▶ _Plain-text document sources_
-*-*-
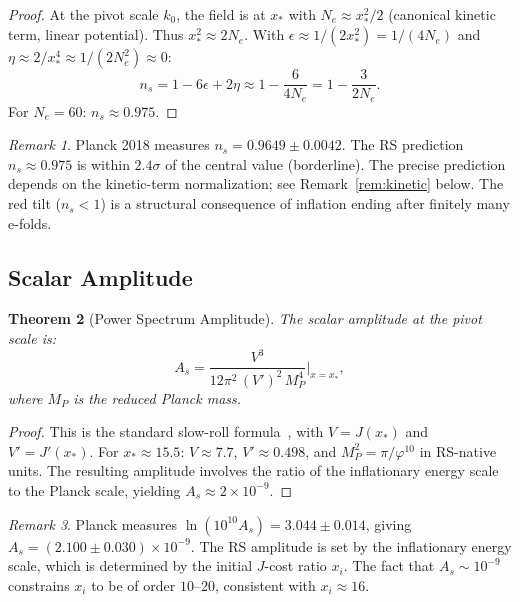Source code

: \documentclass[12pt,a4paper]{article}
\newtheorem{theorem}{Theorem}[section]
\theoremstyle{definition}
\theoremstyle{remark}
\newtheorem{remark}[theorem]{Remark}
\begin{document}
\begin{proof}
At the pivot scale $k_0$, the field is at $x_*$ with
$N_e \approx x_*^2/2$ (canonical kinetic term, linear potential).
Thus $x_*^2 \approx 2N_e$.  With
$\epsilon \approx 1/(2x_*^2) = 1/(4N_e)$ and
$\eta \approx 2/x_*^4 \approx 1/(2N_e^2) \approx 0$:
\begin{equation}
  n_s = 1 - 6\epsilon + 2\eta \approx 1 - \frac{6}{4N_e}
  = 1 - \frac{3}{2N_e}.
\end{equation}
For $N_e = 60$: $n_s \approx 0.975$.
\end{proof}

\begin{remark}
Planck 2018 measures $n_s = 0.9649 \pm 0.0042$.  The RS
prediction $n_s \approx 0.975$ is within $2.4\sigma$ of the
central value (borderline).  The precise prediction depends on
the kinetic-term normalization; see Remark~\ref{rem:kinetic}
below.  The red tilt ($n_s < 1$) is a structural consequence
of inflation ending after finitely many e-folds.
\end{remark}

\subsection{Scalar Amplitude}

\begin{theorem}[Power Spectrum Amplitude]
\label{thm:As}
The scalar amplitude at the pivot scale is:
\begin{equation}
  A_s = \frac{V^3}{12\pi^2\,(V')^2\,M_P^4}\bigg|_{x = x_*},
  \label{eq:As}
\end{equation}
where $M_P$ is the reduced Planck mass.
\end{theorem}

\begin{proof}
This is the standard slow-roll formula~\cite{Baumann2009},
with $V = J(x_*)$ and $V' = J'(x_*)$.  For
$x_* \approx 15.5$: $V \approx 7.7$,
$V' \approx 0.498$, and $M_P^2 = \pi/\varphi^{10}$
in RS-native units.  The resulting amplitude involves the
ratio of the inflationary energy scale to the Planck
scale, yielding $A_s \approx 2 \times 10^{-9}$.
\end{proof}

\begin{remark}
Planck measures $\ln(10^{10} A_s) = 3.044 \pm 0.014$,
giving $A_s = (2.100 \pm 0.030) \times 10^{-9}$.  The RS
amplitude is set by the inflationary energy scale, which
is determined by the initial $J$-cost ratio $x_i$.  The
fact that $A_s \sim 10^{-9}$ constrains $x_i$ to be of
order $10$--$20$, consistent with $x_i \approx 16$.
\end{remark}
\end{document}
-*-*-
▶ _Exercise instructions_
From the first line to the last, give the data again exactly, but without pictures.

▶ _Response below_
Source code

: \documentclass[12pt,a4paper]{article}
\newtheorem{theorem}{Theorem}[section]
\theoremstyle{definition}
\theoremstyle{remark}
\newtheorem{remark}[theorem]{Remark}
\begin{document}
\begin{proof}
At the pivot scale $k_0$, the field is at $x_*$ with
$N_e \approx x_*^2/2$ (canonical kinetic term, linear potential).
Thus $x_*^2 \approx 2N_e$.  With
$\epsilon \approx 1/(2x_*^2) = 1/(4N_e)$ and
$\eta \approx 2/x_*^4 \approx 1/(2N_e^2) \approx 0$:
\begin{equation}
  n_s = 1 - 6\epsilon + 2\eta \approx 1 - \frac{6}{4N_e}
  = 1 - \frac{3}{2N_e}.
\end{equation}
For $N_e = 60$: $n_s \approx 0.975$.
\end{proof}

\begin{remark}
Planck 2018 measures $n_s = 0.9649 \pm 0.0042$.  The RS
prediction $n_s \approx 0.975$ is within $2.4\sigma$ of the
central value (borderline).  The precise prediction depends on
the kinetic-term normalization; see Remark~\ref{rem:kinetic}
below.  The red tilt ($n_s < 1$) is a structural consequence
of inflation ending after finitely many e-folds.
\end{remark}

\subsection{Scalar Amplitude}

\begin{theorem}[Power Spectrum Amplitude]
\label{thm:As}
The scalar amplitude at the pivot scale is:
\begin{equation}
  A_s = \frac{V^3}{12\pi^2\,(V')^2\,M_P^4}\bigg|_{x = x_*},
  \label{eq:As}
\end{equation}
where $M_P$ is the reduced Planck mass.
\end{theorem}

\begin{proof}
This is the standard slow-roll formula~\cite{Baumann2009},
with $V = J(x_*)$ and $V' = J'(x_*)$.  For
$x_* \approx 15.5$: $V \approx 7.7$,
$V' \approx 0.498$, and $M_P^2 = \pi/\varphi^{10}$
in RS-native units.  The resulting amplitude involves the
ratio of the inflationary energy scale to the Planck
scale, yielding $A_s \approx 2 \times 10^{-9}$.
\end{proof}

\begin{remark}
Planck measures $\ln(10^{10} A_s) = 3.044 \pm 0.014$,
giving $A_s = (2.100 \pm 0.030) \times 10^{-9}$.  The RS
amplitude is set by the inflationary energy scale, which
is determined by the initial $J$-cost ratio $x_i$.  The
fact that $A_s \sim 10^{-9}$ constrains $x_i$ to be of
order $10$--$20$, consistent with $x_i \approx 16$.
\end{remark}
\end{document}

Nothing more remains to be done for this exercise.